First, the obvious: he wants new experiences. He wants to challenge himself. Where better to do so than out in the elements? It’s tried and true; many have turned to nature when looking for themselves. It offers challenges, and it offers solitude. It offers a peaceful quiet interrupted only by bird song or wind song, the rustling of leaves, the crackling of branches—by no voices other than one’s own. I understand turning to nature; I have always done it. I understand leaving society; I could do that. None of you will believe me because I seem so social, so people-oriented. But I can live without cities, even without human contact for a time; yet I could never give up the ocean, the mountains, the quiet places tucked in under tree branches, the quick-footed lizards of forests, the first flowers of spring. I could go on and on. I have shelves of books that do so. I have spent hours and days quietly seated by a seaside or on pine straw in the cool dark of some woods. These are private times—sometimes shared with others, but mostly enjoyed on my own. So I loved watching Chris yearn for these places; I knew what goodness he’d find.

But Chris also heads out to the wilds to get away from something. It’s not just the nature freak in me that enjoyed the movie; it’s also the kid inside, one who, like Chris, had parents who fought, who made life at home unpleasant sometimes. I know what drives one out of the house and into the wilderness; what drives even the most sociable to need a break from humanity. I think the film depicts flight from family fights with an accuracy that maybe only those who’ve been there can appreciate. Some may see his behavior as self-serving, but I see it as self-preservation. As knowing when you’ve got to do your own thing, make your own way, find out who you are entirely outside your upbringing and bring that self to life.

As part of that discovery, many of us come to the joyous realization that we can love whomever we want.
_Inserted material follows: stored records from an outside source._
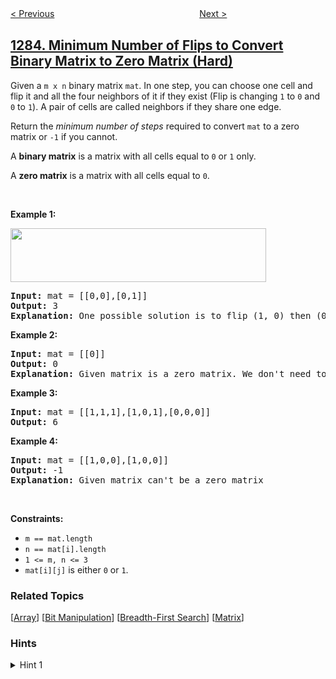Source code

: <!--|This file generated by command(leetcode description); DO NOT EDIT.    |-->
<!--+----------------------------------------------------------------------+-->
<!--|@author    openset <openset.wang@gmail.com>                           |-->
<!--|@link      https://github.com/openset                                 |-->
<!--|@home      https://github.com/openset/leetcode                        |-->
<!--+----------------------------------------------------------------------+-->

[< Previous](../find-the-smallest-divisor-given-a-threshold "Find the Smallest Divisor Given a Threshold")
　　　　　　　　　　　　　　　　
[Next >](../find-the-start-and-end-number-of-continuous-ranges "Find the Start and End Number of Continuous Ranges")

## [1284. Minimum Number of Flips to Convert Binary Matrix to Zero Matrix (Hard)](https://leetcode.com/problems/minimum-number-of-flips-to-convert-binary-matrix-to-zero-matrix "转化为全零矩阵的最少反转次数")

<p>Given a <code>m x n</code> binary matrix <code>mat</code>. In one step, you can choose one cell and flip it and all the four neighbors of it if they exist (Flip is changing <code>1</code> to <code>0</code> and <code>0</code> to <code>1</code>). A pair of cells are called neighbors if they share one edge.</p>

<p>Return the <em>minimum number of steps</em> required to convert <code>mat</code> to a zero matrix or <code>-1</code> if you cannot.</p>

<p>A <strong>binary matrix</strong> is a matrix with all cells equal to <code>0</code> or <code>1</code> only.</p>

<p>A <strong>zero matrix</strong> is a matrix with all cells equal to <code>0</code>.</p>

<p>&nbsp;</p>
<p><strong>Example 1:</strong></p>
<img alt="" src="https://assets.leetcode.com/uploads/2019/11/28/matrix.png" style="width: 409px; height: 86px;" />
<pre>
<strong>Input:</strong> mat = [[0,0],[0,1]]
<strong>Output:</strong> 3
<strong>Explanation:</strong> One possible solution is to flip (1, 0) then (0, 1) and finally (1, 1) as shown.
</pre>

<p><strong>Example 2:</strong></p>

<pre>
<strong>Input:</strong> mat = [[0]]
<strong>Output:</strong> 0
<strong>Explanation:</strong> Given matrix is a zero matrix. We don&#39;t need to change it.
</pre>

<p><strong>Example 3:</strong></p>

<pre>
<strong>Input:</strong> mat = [[1,1,1],[1,0,1],[0,0,0]]
<strong>Output:</strong> 6
</pre>

<p><strong>Example 4:</strong></p>

<pre>
<strong>Input:</strong> mat = [[1,0,0],[1,0,0]]
<strong>Output:</strong> -1
<strong>Explanation:</strong> Given matrix can&#39;t be a zero matrix
</pre>

<p>&nbsp;</p>
<p><strong>Constraints:</strong></p>

<ul>
	<li><code>m == mat.length</code></li>
	<li><code>n == mat[i].length</code></li>
	<li><code>1 &lt;= m, n &lt;= 3</code></li>
	<li><code>mat[i][j]</code> is either <code>0</code> or <code>1</code>.</li>
</ul>

### Related Topics
  [[Array](../../tag/array/README.md)]
  [[Bit Manipulation](../../tag/bit-manipulation/README.md)]
  [[Breadth-First Search](../../tag/breadth-first-search/README.md)]
  [[Matrix](../../tag/matrix/README.md)]

### Hints
<details>
<summary>Hint 1</summary>
Flipping same index two times is like not flipping it at all. Each index can be flipped one time. Try all possible combinations. O(2^(n*m)).
</details>
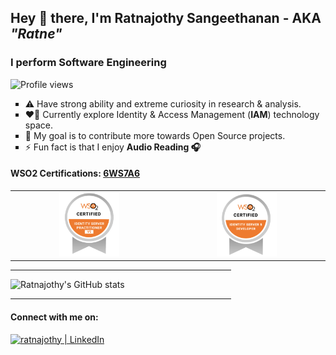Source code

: ## Hey 👋 there, I'm Ratnajothy Sangeethanan - AKA _"Ratne"_
### I perform Software Engineering
![Profile views](https://gpvc.arturio.dev/ratnajothy)

<ul type="square">
    <li> ⚠️&nbsp;Have strong ability and extreme curiosity in research & analysis.</li>
    <li> ❤️‍🔥&nbsp;Currently explore Identity & Access Management (<b>IAM</b>) technology space.</li>
    <li> 🎯&nbsp;My goal is to contribute more towards Open Source projects.</li>
    <li> ⚡&nbsp;Fun fact is that I enjoy <b>Audio Reading 🎧</b> </li>
</ul>

#### WSO2 Certifications: <a href="https://certification.wso2.com/web/certificate/6WS7A6"><b>6WS7A6</b></a>
<table border="0" cellspacing="0" cellpadding="0">
<tr>
<td align="middle"><img height="auto" width="40%" alt="Practioner Certification - IAM" src="/assets/iam-practioner.png"></td>
<td align="middle"><img height="auto" width="40%" alt="Developer Certification - IAM" src="/assets/iam-developer.png"></td>
</tr>
</table>

<hr width="70%">

![Ratnajothy's GitHub stats](https://github-readme-stats.vercel.app/api?username=ratnajothy&count_private=true&hide_border=true&show_icons=true)

<hr width="70%">

#### Connect with me on: 
<a href="https://www.linkedin.com/in/ratnajothy-sangeethanan"><img aligh="left" alt="ratnajothy | LinkedIn" width="45px" src="https://cdn.jsdelivr.net/npm/simple-icons@v3/icons/linkedin.svg"></a>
We can make friends out of strangers, family out of a conversation gone right. To my delight, Chris wanders the country adopting parents. Whether they replace his true mother and father we will never know; but they certainly fill in some holes in his heart. They mean so much to him that the film takes a turn I would deem an authorial failure were it not based on what Chris truly wrote. While dying of starvation, he enters one last note in the margin between paragraphs in a favorite book. “Happines only real when shared.” My euphoria with the film broke in that moment; I wanted to shake Chris and remind him what he'd been learning, at least as I see it, which is that the minute
you are able to smile and need no one else to know about it, to feel ecstacy or tranquility and enjoy it entirely by yourself—that's when you have found contentment. I wanted to shake him, but I reminded myself that he was dying, and that people are human, and humans are needy, and that craving the companionship of others is a beautiful thing as well, even if for myself it is imperative to know that my happiness does not depend on them. (I view the ability to share my joys with others as the greatest bonus of living; not a necessity but an invaluable, incredible plus.)

The end of the film is hard to watch; it’s tragic that in real life, a man died trying to follow his passion for life. But it is a reminder that how you live matters immensely. It is tragic that anyone dies so young; but I feel happier for the late Christopher McCandless than I do for many people who are still living, because I can see how much he got out of his life, and to me, that's what counts. I think I loved this movie most of all because of a message it underscores, which is one I hold dear. Don't just be part of the world around you; experience it.
Don’t just live a little; live a lot.